Saturday Special from the Vaults: The Minstrel

This week, another early story of mine. This is one of the earliest stories I sold, to a long-defunct Canadian children’s magazine called JAM. In fact, it was the cover story, and if I ever figure out where I put the magazine I’ll post the cover art here.

It’s of roughly the same era as “Janitor Work,” which I posted here a few weeks ago.

The other interesting thing about “The Minstrel”: it was the basis for my first post-university novel, a book that never sold…but that came agonizingly close, as I found out at the World Science Fiction Convention in Winnipeg in 1994. Josepha Sherman was editing science fiction at Walker & Co. in the late 1980s early 1990s (I don’t remember the precise dates) and I’d sent the novel version of this story to her. She liked it, but said it needed quite a bit of additional work…which I did, adding several chapters, in fact. I sent it back, but again it was turned down.

What I found out in Winnipeg, as she recounted the tale while on a panel, was that she’d been “ready to make an offer”…but then the publisher died and his replacement decreed that Walker would no longer publish science fiction. And so my novel-writing career remained stalled for many more years.

Such is life, and writing. But I’ve got plans to go over Star Song (as I eventually titled the novel) and release it myself as an ebook. So I may yet have the last laugh!

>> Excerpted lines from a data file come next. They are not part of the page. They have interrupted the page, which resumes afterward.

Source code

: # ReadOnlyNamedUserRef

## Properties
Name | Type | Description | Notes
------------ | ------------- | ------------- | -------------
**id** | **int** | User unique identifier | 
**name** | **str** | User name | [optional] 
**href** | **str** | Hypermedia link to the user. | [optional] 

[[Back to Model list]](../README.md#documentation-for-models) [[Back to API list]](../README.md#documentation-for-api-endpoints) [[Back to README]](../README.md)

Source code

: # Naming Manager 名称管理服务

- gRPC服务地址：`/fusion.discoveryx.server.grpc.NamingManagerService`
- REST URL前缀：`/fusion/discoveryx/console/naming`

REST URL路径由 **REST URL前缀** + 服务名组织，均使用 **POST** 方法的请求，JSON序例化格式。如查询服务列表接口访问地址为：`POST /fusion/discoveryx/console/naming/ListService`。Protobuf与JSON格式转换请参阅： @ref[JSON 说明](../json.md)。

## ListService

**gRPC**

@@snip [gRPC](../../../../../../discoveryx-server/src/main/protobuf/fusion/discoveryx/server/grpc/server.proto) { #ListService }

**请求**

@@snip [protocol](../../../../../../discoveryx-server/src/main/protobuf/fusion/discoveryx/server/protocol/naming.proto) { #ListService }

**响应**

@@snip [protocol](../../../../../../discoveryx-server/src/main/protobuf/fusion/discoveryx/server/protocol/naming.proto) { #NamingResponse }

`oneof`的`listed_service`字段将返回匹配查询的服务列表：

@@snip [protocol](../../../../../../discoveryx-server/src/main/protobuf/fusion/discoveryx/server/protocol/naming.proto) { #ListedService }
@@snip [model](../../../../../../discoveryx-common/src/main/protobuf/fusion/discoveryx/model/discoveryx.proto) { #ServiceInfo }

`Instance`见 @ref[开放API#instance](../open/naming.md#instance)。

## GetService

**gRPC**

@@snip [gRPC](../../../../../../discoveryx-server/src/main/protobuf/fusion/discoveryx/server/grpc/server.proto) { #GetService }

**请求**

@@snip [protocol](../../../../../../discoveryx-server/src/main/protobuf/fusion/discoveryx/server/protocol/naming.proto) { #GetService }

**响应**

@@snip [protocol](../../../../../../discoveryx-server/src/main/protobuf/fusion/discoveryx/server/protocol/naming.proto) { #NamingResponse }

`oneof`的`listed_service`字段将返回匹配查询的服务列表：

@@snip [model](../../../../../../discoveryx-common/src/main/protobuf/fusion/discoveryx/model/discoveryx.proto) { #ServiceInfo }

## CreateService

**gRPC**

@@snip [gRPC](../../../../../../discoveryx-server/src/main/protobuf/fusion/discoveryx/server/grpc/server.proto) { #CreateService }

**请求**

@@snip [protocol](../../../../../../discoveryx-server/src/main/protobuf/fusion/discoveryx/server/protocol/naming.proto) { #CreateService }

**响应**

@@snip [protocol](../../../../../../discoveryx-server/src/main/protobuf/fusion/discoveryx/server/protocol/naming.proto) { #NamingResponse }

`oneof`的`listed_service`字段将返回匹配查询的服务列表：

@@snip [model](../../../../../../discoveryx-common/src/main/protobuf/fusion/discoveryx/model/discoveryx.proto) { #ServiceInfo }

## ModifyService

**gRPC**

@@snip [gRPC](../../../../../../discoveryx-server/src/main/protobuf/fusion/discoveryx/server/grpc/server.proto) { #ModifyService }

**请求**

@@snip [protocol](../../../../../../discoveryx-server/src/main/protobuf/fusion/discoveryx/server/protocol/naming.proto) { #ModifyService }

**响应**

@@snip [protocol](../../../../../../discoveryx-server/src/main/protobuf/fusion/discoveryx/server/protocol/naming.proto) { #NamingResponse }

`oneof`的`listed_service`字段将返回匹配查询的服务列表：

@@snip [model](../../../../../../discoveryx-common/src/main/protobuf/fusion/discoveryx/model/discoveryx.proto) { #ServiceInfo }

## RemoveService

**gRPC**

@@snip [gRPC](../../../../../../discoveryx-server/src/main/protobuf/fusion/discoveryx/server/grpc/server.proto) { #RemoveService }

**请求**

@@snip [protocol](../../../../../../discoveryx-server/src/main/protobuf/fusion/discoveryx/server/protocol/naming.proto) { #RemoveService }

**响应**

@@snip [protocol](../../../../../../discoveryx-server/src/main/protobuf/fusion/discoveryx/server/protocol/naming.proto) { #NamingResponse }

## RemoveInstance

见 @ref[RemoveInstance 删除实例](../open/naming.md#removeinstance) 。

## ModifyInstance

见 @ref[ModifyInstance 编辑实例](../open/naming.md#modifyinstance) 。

For now, enjoy “The Minstrel.”

###

The Minstrel

By Edward Willett

The music sang of the infinite Dark and the suns that burn within it. It shimmered like starlight on alien seas, and whispered with the voices of strange winds.

#

Kriss stopped playing, and as the last chord died slowly away, sat quietly with his head bowed, cradling his touchlyre in his arms. The orange glow of the oil lamps gleamed on the instrument’s polished black wood and burnished copper.

One by one those in the smoky bar, mostly offworlders, rose from their tables and came to the low platform where Kriss sat to drop coins into the wooden bowl at his feet. The murmur of their conversation was slow to resume.

When the last had come and gone Kriss stood, bowed, and left the stage. He divided the money with the innkeeper, then slipped the touchlyre into its soft leather case and went out into the chill night air.

In the cobblestoned street he stopped and looked up at the stars blazing in the night sky, as he did every evening when he finished playing, burning into his mind’s eye the goal for which he had striven, it seemed, forever.

Two local men staggered by. One poked the other with his elbow and nodded toward Kriss. “Uppity offworlder,” he whispered loudly. His companion made an obscene gesture at the boy, then, laughing, they weaved on down the street.

Kriss clenched his fists, then spun and strode in the opposite direction.

Where the cobblestones ended and concrete began, artificial lights banished the night. At the sight of them Kriss forgot the drunks’ insults and broke into a run. In a moment he reached the tall wire fence that surrounded the spaceport and pressed his face against the cold mesh, peering through it at the starships, silver spires that seemed to soar skyward even though standing still. The lights glittered on their mirrored sides.

There lay the path to the stars, away from this hated planet where he didn’t belong, couldn’t belong, though he had been raised on it. The drunks had known; they had seen his height and his blonde hair and had known he came from the stars.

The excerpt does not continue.